Les motifs ? Une épidémie mal gérée, des importations sud-américaines concurrentielles, et surtout... les coûts exorbitants de l'énergie qui étranglent les exploitations.

Car, comble de l'ironie, pendant que nos agriculteurs bloquent les routes sous la neige, leurs factures d'électricité explosent. Avec la fin de l'ARENH au 1er janvier 2026 et la réforme tarifaire, les prix de gros fluctuent violemment : pics à plus de 244 €/MWh le 5 janvier, et une hausse structurelle attendue qui pourrait alourdir les charges des fermes de plusieurs milliers d'euros par an. Les dépenses énergétiques représentent déjà jusqu'à 9 % des charges variables d'une exploitation, et cette volatilité rend la production invivable. Comment produire du lait, chauffer des serres ou irriguer quand l'électricité coûte les yeux de la tête ? Nos paysans, déjà à genoux, préfèrent monter sur leurs tracteurs pour bloquer le pays plutôt que de payer des factures nucléaires hors de prix.

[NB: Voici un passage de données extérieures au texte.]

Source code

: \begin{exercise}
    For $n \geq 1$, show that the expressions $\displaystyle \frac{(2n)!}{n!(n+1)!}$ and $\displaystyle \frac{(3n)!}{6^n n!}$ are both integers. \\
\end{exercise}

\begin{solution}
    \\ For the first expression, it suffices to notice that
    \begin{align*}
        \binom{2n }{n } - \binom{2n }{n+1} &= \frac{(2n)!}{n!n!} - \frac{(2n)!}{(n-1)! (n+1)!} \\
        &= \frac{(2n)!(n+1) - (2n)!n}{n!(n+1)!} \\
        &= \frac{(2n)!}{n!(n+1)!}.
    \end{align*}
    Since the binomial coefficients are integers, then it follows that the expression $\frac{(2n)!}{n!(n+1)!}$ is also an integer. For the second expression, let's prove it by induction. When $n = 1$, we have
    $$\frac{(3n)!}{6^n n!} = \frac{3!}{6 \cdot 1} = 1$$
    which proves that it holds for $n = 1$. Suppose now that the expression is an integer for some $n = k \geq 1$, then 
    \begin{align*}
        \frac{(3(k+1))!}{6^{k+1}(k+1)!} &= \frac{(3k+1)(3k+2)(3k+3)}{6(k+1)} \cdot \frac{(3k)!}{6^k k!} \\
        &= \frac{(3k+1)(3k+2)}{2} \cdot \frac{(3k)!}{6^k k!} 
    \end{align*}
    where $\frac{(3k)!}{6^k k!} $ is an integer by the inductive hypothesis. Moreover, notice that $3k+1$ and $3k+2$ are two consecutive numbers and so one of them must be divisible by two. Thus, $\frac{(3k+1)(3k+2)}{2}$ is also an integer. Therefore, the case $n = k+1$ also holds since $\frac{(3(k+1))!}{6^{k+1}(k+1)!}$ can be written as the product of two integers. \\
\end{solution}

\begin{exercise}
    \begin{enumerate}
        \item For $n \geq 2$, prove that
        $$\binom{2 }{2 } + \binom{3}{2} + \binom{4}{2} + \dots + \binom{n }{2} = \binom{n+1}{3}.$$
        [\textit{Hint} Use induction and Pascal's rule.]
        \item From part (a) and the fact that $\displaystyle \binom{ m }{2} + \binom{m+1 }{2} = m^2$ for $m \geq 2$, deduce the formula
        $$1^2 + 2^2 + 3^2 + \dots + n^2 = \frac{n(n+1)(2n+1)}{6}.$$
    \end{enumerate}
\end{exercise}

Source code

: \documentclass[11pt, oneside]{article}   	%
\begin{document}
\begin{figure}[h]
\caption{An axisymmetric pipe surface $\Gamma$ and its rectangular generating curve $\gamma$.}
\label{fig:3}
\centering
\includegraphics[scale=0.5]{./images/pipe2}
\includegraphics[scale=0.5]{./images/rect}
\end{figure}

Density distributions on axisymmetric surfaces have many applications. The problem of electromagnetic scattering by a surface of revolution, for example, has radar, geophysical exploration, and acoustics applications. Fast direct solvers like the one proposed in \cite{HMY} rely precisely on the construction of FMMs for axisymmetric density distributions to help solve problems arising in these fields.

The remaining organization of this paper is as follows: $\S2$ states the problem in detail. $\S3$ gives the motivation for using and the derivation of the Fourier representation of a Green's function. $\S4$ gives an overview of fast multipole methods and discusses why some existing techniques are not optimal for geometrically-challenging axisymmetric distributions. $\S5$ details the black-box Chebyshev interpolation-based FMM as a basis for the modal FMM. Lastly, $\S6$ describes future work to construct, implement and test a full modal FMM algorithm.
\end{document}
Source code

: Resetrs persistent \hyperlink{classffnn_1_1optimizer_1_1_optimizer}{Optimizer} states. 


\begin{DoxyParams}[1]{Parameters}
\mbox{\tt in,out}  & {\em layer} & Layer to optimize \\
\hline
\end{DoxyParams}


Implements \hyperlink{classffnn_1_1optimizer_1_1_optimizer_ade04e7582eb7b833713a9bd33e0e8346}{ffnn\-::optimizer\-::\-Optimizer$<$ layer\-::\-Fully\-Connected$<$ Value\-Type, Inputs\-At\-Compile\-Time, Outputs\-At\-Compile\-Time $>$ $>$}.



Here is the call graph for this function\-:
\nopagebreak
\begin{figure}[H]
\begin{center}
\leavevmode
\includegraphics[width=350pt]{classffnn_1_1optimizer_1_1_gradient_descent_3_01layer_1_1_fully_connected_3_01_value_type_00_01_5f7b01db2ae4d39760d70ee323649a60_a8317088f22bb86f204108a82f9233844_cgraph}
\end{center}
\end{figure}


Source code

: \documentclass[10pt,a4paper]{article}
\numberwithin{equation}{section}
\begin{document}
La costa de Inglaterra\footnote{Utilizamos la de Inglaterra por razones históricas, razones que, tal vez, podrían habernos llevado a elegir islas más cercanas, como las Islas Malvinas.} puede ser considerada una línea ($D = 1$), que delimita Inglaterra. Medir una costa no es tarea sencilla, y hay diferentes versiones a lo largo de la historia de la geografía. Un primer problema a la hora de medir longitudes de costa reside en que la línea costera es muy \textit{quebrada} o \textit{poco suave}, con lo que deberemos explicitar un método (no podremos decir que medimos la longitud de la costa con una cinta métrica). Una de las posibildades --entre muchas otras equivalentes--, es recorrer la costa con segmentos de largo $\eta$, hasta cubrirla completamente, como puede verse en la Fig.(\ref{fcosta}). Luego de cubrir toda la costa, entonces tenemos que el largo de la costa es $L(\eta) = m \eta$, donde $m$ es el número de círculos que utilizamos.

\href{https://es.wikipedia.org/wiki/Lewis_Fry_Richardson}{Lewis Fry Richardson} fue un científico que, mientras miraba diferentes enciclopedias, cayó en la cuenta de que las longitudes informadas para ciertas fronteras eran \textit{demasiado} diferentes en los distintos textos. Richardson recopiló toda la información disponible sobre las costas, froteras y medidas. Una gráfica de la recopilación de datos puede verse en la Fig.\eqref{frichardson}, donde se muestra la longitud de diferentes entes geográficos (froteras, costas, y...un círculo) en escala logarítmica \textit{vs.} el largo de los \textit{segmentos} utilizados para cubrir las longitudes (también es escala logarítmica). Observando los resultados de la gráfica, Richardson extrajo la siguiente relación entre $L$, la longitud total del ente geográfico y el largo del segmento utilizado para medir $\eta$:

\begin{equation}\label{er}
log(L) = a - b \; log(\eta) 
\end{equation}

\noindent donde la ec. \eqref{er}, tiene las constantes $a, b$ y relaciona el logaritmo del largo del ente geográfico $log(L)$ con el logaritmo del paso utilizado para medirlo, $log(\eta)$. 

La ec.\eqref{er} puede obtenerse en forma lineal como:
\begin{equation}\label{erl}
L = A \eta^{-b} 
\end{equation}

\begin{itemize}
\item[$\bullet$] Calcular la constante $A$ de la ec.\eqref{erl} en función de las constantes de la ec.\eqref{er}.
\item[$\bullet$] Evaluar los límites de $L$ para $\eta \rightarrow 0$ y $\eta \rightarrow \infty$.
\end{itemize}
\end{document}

Et n'oublions pas le front pneus neige : malgré la Loi Montagne, les plaines restent exemptées, et le chaos routier empire avec les blocages agricoles.

Pour équiper nos véhicules (civils comme militaires), nous dépendons des importations chinoises, taxées par l'UE pour protéger Michelin. Les Chinois nous fourniront-ils encore en pneus hiver bon marché, ou nous laisseront-ils glisser – littéralement – vers l'isolement ?En conclusion, mes chers amis, face à ces quatre fronts – l'Est ukrainien contre les Russes, l'Ouest groenlandais contre les Américains, l'intérieur neigeux contre dame Nature, et maintenant la révolte paysanne dopée par les prix fous de l'électricité –, la France semble plus que jamais démunie.

Quelques flocons et une facture EDF suffisent à nous mettre en échec ; imaginez des obus, une invasion arctique ou une vraie crise alimentaire.

Priorisons peut-être : équipons nos routes de sel, nos fermes de tarifs protégés, et nos voitures de pneus adaptés. Sinon, les Chinois riront bien, et nos agriculteurs continueront à bloquer... jusqu'à ce que plus rien ne bouge.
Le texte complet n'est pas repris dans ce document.